Items listed in a dataset
§ §
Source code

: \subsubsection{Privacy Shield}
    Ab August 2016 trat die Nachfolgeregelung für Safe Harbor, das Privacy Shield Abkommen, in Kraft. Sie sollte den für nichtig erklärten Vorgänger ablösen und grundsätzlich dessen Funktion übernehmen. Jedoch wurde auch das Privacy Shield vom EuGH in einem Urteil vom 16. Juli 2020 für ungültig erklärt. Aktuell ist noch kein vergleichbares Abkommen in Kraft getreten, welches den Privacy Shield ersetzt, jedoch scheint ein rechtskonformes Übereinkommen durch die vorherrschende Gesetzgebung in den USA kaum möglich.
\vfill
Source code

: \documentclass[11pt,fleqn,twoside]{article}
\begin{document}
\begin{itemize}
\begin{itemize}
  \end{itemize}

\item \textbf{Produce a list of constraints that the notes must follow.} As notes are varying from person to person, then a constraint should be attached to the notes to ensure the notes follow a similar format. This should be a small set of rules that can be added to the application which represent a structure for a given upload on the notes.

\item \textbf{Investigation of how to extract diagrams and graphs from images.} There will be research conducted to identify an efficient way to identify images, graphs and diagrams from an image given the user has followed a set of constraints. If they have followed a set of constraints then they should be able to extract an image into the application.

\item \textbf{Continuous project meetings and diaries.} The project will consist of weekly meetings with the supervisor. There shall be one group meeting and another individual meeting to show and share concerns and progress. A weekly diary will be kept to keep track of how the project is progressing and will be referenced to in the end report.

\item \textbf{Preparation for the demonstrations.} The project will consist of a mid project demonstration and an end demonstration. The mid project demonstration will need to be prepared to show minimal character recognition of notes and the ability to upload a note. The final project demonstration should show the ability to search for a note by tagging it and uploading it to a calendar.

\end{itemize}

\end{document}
§ §
**What the exercise asks**: Count of lines holding the string "itemize": please work it out for the entries above and give the number alone.

**Answer area**: 4